> Alastair:
> >   How do people feel about packages vs source tarballs?

Jeff:
> Any reason to make it either/or?

For portability reasons, we're always going to ship tars and zips.
I'm just trying to decide whether we'd ever want to add packages.

> If you know how to make RPMS (which is what I assume you are talking about),
> why not pop one together for each release?

But, to answer your question:

o Binary releases are a lot of effort and aren't very portable.

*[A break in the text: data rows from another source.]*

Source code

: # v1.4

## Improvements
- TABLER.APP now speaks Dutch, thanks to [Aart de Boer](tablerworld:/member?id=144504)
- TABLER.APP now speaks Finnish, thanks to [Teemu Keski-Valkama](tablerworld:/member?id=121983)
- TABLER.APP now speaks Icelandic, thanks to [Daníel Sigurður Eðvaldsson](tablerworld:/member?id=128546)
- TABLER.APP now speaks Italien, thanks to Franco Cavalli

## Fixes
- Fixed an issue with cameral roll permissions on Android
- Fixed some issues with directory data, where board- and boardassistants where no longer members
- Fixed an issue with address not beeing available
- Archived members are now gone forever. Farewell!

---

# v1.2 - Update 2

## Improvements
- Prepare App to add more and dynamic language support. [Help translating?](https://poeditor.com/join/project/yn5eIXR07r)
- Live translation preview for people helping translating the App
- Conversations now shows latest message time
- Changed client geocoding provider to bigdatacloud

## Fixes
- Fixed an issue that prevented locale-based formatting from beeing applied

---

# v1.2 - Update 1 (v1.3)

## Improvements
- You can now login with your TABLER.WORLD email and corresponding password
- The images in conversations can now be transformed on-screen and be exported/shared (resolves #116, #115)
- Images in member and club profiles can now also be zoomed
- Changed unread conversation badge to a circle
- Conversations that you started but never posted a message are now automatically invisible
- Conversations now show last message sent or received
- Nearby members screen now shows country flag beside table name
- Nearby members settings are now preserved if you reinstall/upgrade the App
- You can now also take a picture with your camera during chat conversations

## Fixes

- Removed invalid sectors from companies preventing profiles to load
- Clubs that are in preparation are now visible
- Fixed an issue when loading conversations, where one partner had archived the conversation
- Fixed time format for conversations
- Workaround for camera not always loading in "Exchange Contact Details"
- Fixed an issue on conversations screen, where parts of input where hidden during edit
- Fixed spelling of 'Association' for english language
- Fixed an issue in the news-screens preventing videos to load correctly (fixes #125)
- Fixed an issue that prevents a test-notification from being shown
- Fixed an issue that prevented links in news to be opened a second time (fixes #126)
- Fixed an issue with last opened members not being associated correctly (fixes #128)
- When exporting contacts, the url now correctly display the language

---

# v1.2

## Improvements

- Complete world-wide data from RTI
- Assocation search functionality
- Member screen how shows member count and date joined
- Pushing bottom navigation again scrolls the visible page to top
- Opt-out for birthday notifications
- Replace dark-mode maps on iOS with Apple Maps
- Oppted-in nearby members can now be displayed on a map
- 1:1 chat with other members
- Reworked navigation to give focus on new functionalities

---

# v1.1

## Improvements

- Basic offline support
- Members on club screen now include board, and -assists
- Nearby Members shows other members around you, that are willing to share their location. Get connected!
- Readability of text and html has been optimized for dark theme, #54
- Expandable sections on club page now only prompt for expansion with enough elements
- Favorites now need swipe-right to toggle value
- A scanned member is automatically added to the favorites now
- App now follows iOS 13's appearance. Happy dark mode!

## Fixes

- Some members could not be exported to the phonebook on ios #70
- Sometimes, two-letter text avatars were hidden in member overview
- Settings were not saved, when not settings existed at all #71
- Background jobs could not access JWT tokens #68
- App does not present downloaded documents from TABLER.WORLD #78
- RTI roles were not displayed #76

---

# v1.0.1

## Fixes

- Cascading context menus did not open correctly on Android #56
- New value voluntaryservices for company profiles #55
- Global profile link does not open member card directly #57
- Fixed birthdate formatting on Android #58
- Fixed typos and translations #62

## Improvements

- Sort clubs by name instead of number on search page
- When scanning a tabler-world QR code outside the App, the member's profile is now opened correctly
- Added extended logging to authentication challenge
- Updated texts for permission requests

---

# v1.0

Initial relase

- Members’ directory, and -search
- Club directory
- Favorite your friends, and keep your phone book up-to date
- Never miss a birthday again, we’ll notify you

  Just look at hugs/src/distrib to see the hoops I have to jump through
  to build a binary release for Win-32.  And then on close examination
  we find that the notion of a "Win32" platform to be a figment of M$s
  imagination so we have to try to do both a Win-NT and a Win95 distrib.
  Blech, blech, blech.

  Similarily, we've got an x86 linux box - but do people want libc or glibc?
  What if they're got sparc-linux?  What if they have x86-free-bsd?

o Source releases are less problematic but still take effort.
  eg One more thing that has to be changed if we reorganise the
  Hugs directory structure.

o Which package format do we use?
  RPM and Debian are both popular (there's a debian package but no rpm at
  the mo).  There's also a FreeBSD "port".

> And since we're letting one question lead to another...  would it be possible
> to package the source tar with a unique root directory name?  I.e.  hugs-1.5,
> or hugs-May1998.

I'll give it a shot - but this messes up attempts to build 
automatic scripts which build packages.  We already have problems with
changing the filename of the tarfile from one release to another.